Susannah Heschel’s superb book Abraham Geiger and the Jewish Jesus analyzes Abraham Geiger (1810-1874), one of the most important figures in the development of the Reform Judaism in the 19th century, in terms of his historical work on ancient Judaism and Christianity. Geiger’s work is described in post-colonial terms as a ‘counter-history’ to the dominant Christian narratives regarding Judaism, Jesus, Christianity, and modernity. This book is challenging in its clear portrayal of the theological role played by anti-Judaism within theological/historical accounts of Christian origins in the 19th century and beyond. One of Geiger’s principle goals in his scholarly work was to combat this entrenched anti-Judaism by placing Jesus firmly within Judaism rather than in opposition to it. Geiger argued that anti-Judaism played a constitutive role in most Christian accounts of the origins of Christianity and the life of Jesus.  For example, he noted that Palestinian Judaism and the Pharisaic movement are almost universally disparaged.  This disparagement creates for the Christian author a dark background in front of which Christianity can shine in lucid brilliance.  Judaism was depicted by conservatives, liberals, and rationalists alike as legalistic, nationalistic, primitive, and depraved; “jewishness” represented dangerous tendencies of false religiosity, immorality, hypocrisy, physicality, and dishonesty.  Anti-Judaism was one theological tenet on which all could agree.

The demand to place Jesus within his Jewish context and to provide an accurate depiction of the Judaisms of his time is common today. Nevertheless, it is important to understand and engage the parts of Christian history which have led us to this conclusion (and the ongoing temptation to construct typologies of Judaism in service of Christian theological aims). Heschel’s book provides a highly nuanced account of the diverse deformations of Christian theology through its accounts of Judaism. Particularly helpful for demonstrating the depth of anti-Judaism within Christianity is its place among various liberal Protestants. From Heschel’s concluding chapter:

The tenacity of the negative construction of Judaism in Christian theology was something Geiger could never accept; in a letter to a friend he wrote, ‘Ah, if only Christianity really were the religious force that it pretends to be’…the persistent hostility toward Judaism that marks liberal Protestantism has been explained by a variety of factors…but the underlying problem was the noetic structure of liberal Protestantism…Even with the sophisticated debates over dating the gospel sources and the skepticism in judging the sayings as authentic, Jesus’ inner spiritual life was retained as a legitimate category and made the basis of claims for his uniqueness. The threat perceived by liberal Protestantism was not only from conservatives, who claimed that historical method would undermine Christianity, but from a figure such as Geiger, who demanded that historical method be thoroughly applied, without the hindrances of theological commitment. Liberal Protestants were not willing to take that step…For them, the rhetoric of anti-Judaism served the crucial function of bridging the limited application of historical method and the retention of the theological category of Jesus’ uniqueness. In painting a negative picture of the religion of the Pharisees, Jesus could stand out in sharp contrast, his extraordinary nature preserved intact.

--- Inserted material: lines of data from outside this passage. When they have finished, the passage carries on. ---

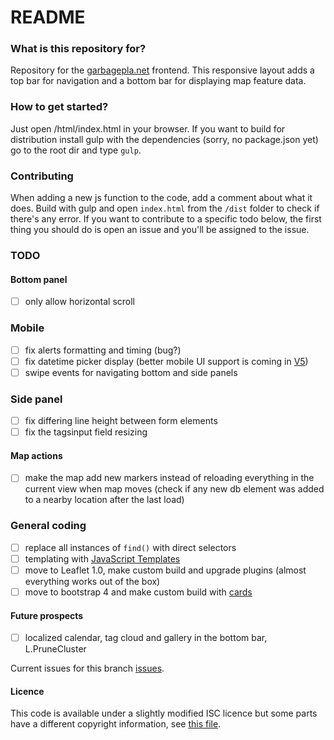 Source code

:# README #

### What is this repository for? ###
Repository for the [garbagepla.net](http://www.garbagepla.net) frontend. This responsive layout adds a top bar for navigation and a bottom bar for displaying map feature data.

### How to get started? ###
Just open /html/index.html in your browser. If you want to build for distribution install gulp with the dependencies (sorry, no package.json yet) go to the root dir and type `gulp`.

### Contributing
When adding a new js function to the code, add a comment about what it does. Build with gulp and open `index.html` from the `/dist` folder to check if there's any error. If you want to contribute to a specific todo below, the first thing you should do is open an issue and you'll be assigned to the issue.

### TODO

#### Bottom panel
- [ ] only allow horizontal scroll

### Mobile
- [ ] fix alerts formatting and timing (bug?)
- [ ] fix datetime picker display (better mobile UI support is coming in [V5](https://github.com/Eonasdan/bootstrap-datetimepicker/issues/841))
- [ ] swipe events for navigating bottom and side panels

### Side panel
- [ ] fix differing line height between form elements
- [ ] fix the tagsinput field resizing

#### Map actions
- [ ] make the map add new markers instead of reloading everything in the current view when map moves (check if any new db element was added to a nearby location after the last load)

### General coding
- [ ] replace all instances of `find()` with direct selectors
- [ ] templating with [JavaScript Templates](https://github.com/blueimp/JavaScript-Templates)
- [ ] move to Leaflet 1.0, make custom build and upgrade plugins (almost everything works out of the box)
- [ ] move to bootstrap 4 and make custom build with [cards](http://v4-alpha.getbootstrap.com/components/card)

#### Future prospects
- [ ] localized calendar, tag cloud and gallery in the bottom bar, L.PruneCluster

Current issues for this branch [issues](https://github.com/garbageplanet/web-ui/labels/branch%3Abottom-bar).

#### Licence
This code is available under a slightly modified ISC licence but some parts have a different copyright information, see [this file](https://github.com/garbageplanet/web-ui/blob/dev/license.md).

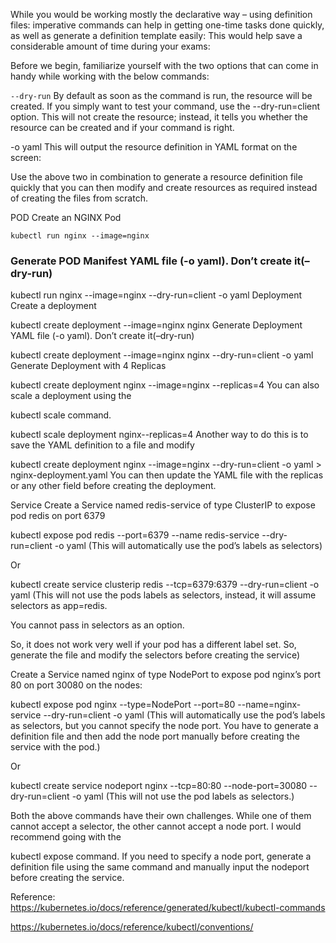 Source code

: While you would be working mostly the declarative way – using definition files:
imperative commands can help in getting one-time tasks done quickly, as well as generate a definition template easily:
This would help save a considerable amount of time during your exams:

Before we begin, familiarize yourself with the two options that can come in handy while working with the below commands:

`--dry-run` 
By default as soon as the command is run, the resource will be created. 
If you simply want to test your command, use the --dry-run=client option. 
This will not create the resource; instead, it tells you whether the resource can be created and if your command is right.

-o yaml This will output the resource definition in YAML format on the screen:

Use the above two in combination to generate a resource definition file quickly that you can then modify and create resources as required instead of creating the files from scratch.

POD
Create an NGINX Pod

`kubectl run nginx --image=nginx`

### Generate POD Manifest YAML file (-o yaml). Don’t create it(–dry-run)

kubectl run nginx --image=nginx --dry-run=client -o yaml
Deployment
Create a deployment

kubectl create deployment --image=nginx nginx
Generate Deployment YAML file (-o yaml). Don’t create it(–dry-run)

kubectl create deployment --image=nginx nginx --dry-run=client -o yaml
Generate Deployment with 4 Replicas

kubectl create deployment nginx --image=nginx --replicas=4
You can also scale a deployment using the

kubectl scale
command.

kubectl scale deployment nginx--replicas=4
Another way to do this is to save the YAML definition to a file and modify

kubectl create deployment nginx --image=nginx --dry-run=client -o yaml > nginx-deployment.yaml
You can then update the YAML file with the replicas or any other field before creating the deployment.

Service
Create a Service named redis-service of type ClusterIP to expose pod redis on port 6379

kubectl expose pod redis --port=6379 --name redis-service --dry-run=client -o yaml
(This will automatically use the pod’s labels as selectors)

Or

kubectl create service clusterip redis --tcp=6379:6379 --dry-run=client -o yaml 
(This will not use the pods labels as selectors, instead, it will assume selectors as app=redis.

You cannot pass in selectors as an option.

So, it does not work very well if your pod has a different label set. So, generate the file and modify the selectors before creating the service)

Create a Service named nginx of type NodePort to expose pod nginx’s port 80 on port 30080 on the nodes:

kubectl expose pod nginx --type=NodePort --port=80 --name=nginx-service --dry-run=client -o yaml
(This will automatically use the pod’s labels as selectors, but you cannot specify the node port. You have to generate a definition file and then add the node port manually before creating the service with the pod.)

Or

kubectl create service nodeport nginx --tcp=80:80 --node-port=30080 --dry-run=client -o yaml
(This will not use the pod labels as selectors.)

Both the above commands have their own challenges. While one of them cannot accept a selector, the other cannot accept a node port. I would recommend going with the

kubectl expose
command. If you need to specify a node port, generate a definition file using the same command and manually input the nodeport before creating the service.

Reference:
https://kubernetes.io/docs/reference/generated/kubectl/kubectl-commands

https://kubernetes.io/docs/reference/kubectl/conventions/
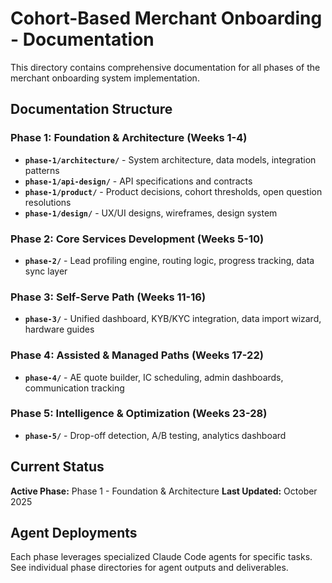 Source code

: # Cohort-Based Merchant Onboarding - Documentation

This directory contains comprehensive documentation for all phases of the merchant onboarding system implementation.

## Documentation Structure

### Phase 1: Foundation & Architecture (Weeks 1-4)
- **`phase-1/architecture/`** - System architecture, data models, integration patterns
- **`phase-1/api-design/`** - API specifications and contracts
- **`phase-1/product/`** - Product decisions, cohort thresholds, open question resolutions
- **`phase-1/design/`** - UX/UI designs, wireframes, design system

### Phase 2: Core Services Development (Weeks 5-10)
- **`phase-2/`** - Lead profiling engine, routing logic, progress tracking, data sync layer

### Phase 3: Self-Serve Path (Weeks 11-16)
- **`phase-3/`** - Unified dashboard, KYB/KYC integration, data import wizard, hardware guides

### Phase 4: Assisted & Managed Paths (Weeks 17-22)
- **`phase-4/`** - AE quote builder, IC scheduling, admin dashboards, communication tracking

### Phase 5: Intelligence & Optimization (Weeks 23-28)
- **`phase-5/`** - Drop-off detection, A/B testing, analytics dashboard

## Current Status

**Active Phase:** Phase 1 - Foundation & Architecture
**Last Updated:** October 2025

## Agent Deployments

Each phase leverages specialized Claude Code agents for specific tasks. See individual phase directories for agent outputs and deliverables.
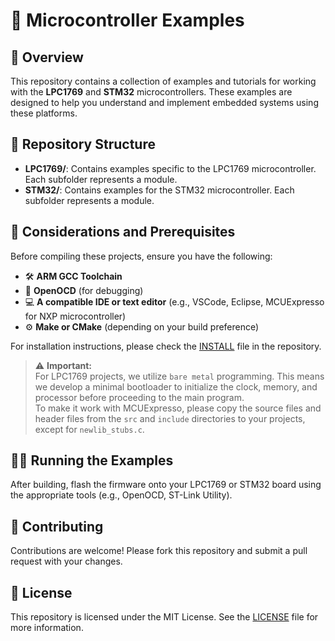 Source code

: # 🚀 Microcontroller Examples

## 📝 Overview

This repository contains a collection of examples and tutorials for working with the **LPC1769** and **STM32** microcontrollers. These examples are designed to help you understand and implement embedded systems using these platforms.

## 📁 Repository Structure

- **LPC1769/**: Contains examples specific to the LPC1769 microcontroller. Each subfolder represents a module.
- **STM32/**: Contains examples for the STM32 microcontroller. Each subfolder represents a module.

## 🔧 Considerations and Prerequisites

Before compiling these projects, ensure you have the following:

- 🛠️ **ARM GCC Toolchain**
- 🐞 **OpenOCD** (for debugging)
- 💻 **A compatible IDE or text editor** (e.g., VSCode, Eclipse, MCUExpresso for NXP microcontroller)
- ⚙️ **Make or CMake** (depending on your build preference)

For installation instructions, please check the [INSTALL](INSTALL) file in the repository.

> ⚠️ **Important:**  
> For LPC1769 projects, we utilize `bare metal` programming. This means we develop a minimal bootloader to initialize the clock, memory, and processor before proceeding to the main program.  
> To make it work with MCUExpresso, please copy the source files and header files from the `src` and `include` directories to your projects, except for `newlib_stubs.c`.

## 🏃‍♂️ Running the Examples

After building, flash the firmware onto your LPC1769 or STM32 board using the appropriate tools (e.g., OpenOCD, ST-Link Utility).

## 🤝 Contributing

Contributions are welcome! Please fork this repository and submit a pull request with your changes.

## 📄 License

This repository is licensed under the MIT License. See the [LICENSE](LICENSE) file for more information.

The emergence of new methods in Protestant theology during the early twentieth century only sharpened the anti-Judaism. Ritschl’s arguments in the field of church history, taken up by his disciple Adolf Harnack, left no positive role for Judaism within early Christianity; it was simply an influence to be erased…Jesus’ unique religious consciousness remained a central category throughout Protestant theology, invariably contrasted to an inferior Jewish religious mentality. Even when the study of rabbinic Judaism was taken up by some Christian academics, the results were troubling. For instance, the Strack-Billerbeck compilation of rabbinic parallels to the New Testament became a notorious example of anti-Semitism corrupting scholarship. It is striking that most of the few Christian scholars who participated in the study of rabbinic Judaism during the Weimar period became involved in producing anti-Semitic propaganda during the Third Reich (225-227).

Heschel’s account of Geiger omits most of his intra-Jewish work (the majority of his work) but it is still an excellent introduction to the basics of his thought, and it provides an outstanding account of both Geiger’s 19th century theological (and German) context and the Christian depictions of Jesus and Judaism of his time.